Data entries:
----------------------------------------
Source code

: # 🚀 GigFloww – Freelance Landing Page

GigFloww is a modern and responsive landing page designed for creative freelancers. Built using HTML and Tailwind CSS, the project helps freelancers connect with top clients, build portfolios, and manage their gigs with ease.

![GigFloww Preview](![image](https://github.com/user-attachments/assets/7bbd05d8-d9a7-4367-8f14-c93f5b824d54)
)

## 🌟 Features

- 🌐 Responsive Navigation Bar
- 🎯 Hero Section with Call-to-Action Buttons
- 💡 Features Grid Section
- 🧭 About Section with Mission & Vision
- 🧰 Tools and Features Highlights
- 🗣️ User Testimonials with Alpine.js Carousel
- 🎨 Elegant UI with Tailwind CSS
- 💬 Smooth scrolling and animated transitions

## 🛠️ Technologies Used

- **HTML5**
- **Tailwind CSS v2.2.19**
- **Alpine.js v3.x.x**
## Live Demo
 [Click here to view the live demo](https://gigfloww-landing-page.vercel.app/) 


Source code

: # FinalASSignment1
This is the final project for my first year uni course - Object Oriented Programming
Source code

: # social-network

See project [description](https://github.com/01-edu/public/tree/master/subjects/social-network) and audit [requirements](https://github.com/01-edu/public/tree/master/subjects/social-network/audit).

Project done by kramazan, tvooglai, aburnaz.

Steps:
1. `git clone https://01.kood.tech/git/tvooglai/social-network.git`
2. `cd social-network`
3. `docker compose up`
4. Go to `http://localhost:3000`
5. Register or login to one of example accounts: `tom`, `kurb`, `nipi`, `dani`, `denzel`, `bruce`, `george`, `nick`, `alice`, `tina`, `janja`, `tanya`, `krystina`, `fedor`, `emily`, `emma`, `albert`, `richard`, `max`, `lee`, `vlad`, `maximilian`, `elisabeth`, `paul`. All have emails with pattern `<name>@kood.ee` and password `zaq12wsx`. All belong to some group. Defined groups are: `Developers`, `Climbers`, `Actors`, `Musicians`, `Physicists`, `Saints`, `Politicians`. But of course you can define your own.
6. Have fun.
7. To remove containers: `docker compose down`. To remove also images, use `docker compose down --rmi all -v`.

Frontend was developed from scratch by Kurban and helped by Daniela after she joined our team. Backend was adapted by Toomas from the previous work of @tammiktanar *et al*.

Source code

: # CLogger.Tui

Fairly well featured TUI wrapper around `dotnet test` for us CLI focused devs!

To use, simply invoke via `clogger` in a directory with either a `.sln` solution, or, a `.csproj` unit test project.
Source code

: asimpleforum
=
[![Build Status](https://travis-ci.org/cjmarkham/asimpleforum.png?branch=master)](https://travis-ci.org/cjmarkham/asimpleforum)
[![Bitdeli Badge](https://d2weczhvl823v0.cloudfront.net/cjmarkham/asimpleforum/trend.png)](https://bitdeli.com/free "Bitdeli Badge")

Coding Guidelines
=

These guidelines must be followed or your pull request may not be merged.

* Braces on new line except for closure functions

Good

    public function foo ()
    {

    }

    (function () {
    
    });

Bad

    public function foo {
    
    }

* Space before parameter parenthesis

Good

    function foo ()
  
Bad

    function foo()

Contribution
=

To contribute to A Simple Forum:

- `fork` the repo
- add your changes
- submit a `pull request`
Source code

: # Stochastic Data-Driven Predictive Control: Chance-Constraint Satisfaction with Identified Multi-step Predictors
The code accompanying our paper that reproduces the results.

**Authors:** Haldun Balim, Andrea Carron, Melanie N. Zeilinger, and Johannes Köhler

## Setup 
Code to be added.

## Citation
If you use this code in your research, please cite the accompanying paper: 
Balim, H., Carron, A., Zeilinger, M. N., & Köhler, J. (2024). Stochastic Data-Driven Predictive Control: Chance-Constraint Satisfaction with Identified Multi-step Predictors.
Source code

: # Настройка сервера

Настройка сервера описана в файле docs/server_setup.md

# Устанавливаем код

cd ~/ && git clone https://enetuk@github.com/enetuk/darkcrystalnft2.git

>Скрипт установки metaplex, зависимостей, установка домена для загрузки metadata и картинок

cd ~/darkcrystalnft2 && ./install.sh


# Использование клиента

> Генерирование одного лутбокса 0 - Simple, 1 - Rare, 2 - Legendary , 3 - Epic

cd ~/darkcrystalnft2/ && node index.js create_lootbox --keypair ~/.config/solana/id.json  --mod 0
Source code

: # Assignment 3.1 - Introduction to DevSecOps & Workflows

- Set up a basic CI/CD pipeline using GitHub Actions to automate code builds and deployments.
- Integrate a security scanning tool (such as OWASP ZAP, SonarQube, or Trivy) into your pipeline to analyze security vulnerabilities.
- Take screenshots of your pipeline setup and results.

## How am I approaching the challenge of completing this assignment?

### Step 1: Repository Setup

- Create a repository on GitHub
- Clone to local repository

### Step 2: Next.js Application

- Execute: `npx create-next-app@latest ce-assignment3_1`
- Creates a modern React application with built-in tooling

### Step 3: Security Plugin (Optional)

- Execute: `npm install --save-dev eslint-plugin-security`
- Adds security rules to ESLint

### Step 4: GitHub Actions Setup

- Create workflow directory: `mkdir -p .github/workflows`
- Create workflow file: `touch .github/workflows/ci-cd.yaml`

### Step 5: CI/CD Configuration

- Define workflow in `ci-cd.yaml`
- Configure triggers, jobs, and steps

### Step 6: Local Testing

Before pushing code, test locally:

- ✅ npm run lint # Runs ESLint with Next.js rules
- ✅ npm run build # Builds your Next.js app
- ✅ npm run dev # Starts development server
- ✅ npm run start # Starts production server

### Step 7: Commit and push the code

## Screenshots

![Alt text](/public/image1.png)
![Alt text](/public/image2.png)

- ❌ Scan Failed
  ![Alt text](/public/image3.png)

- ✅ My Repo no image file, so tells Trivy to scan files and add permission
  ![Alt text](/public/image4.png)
----------------------------------------
■ The task:
In the data above, find the line that contains "metadata и картинок" and the line that contains "DevSecOps & Workflows". Repeat exactly those lines and every line between them, and only those.

■ Answer to this task:
>Скрипт установки metaplex, зависимостей, установка домена для загрузки metadata и картинок

cd ~/darkcrystalnft2 && ./install.sh


# Использование клиента

> Генерирование одного лутбокса 0 - Simple, 1 - Rare, 2 - Legendary , 3 - Epic

cd ~/darkcrystalnft2/ && node index.js create_lootbox --keypair ~/.config/solana/id.json  --mod 0
Source code

: # Assignment 3.1 - Introduction to DevSecOps & Workflows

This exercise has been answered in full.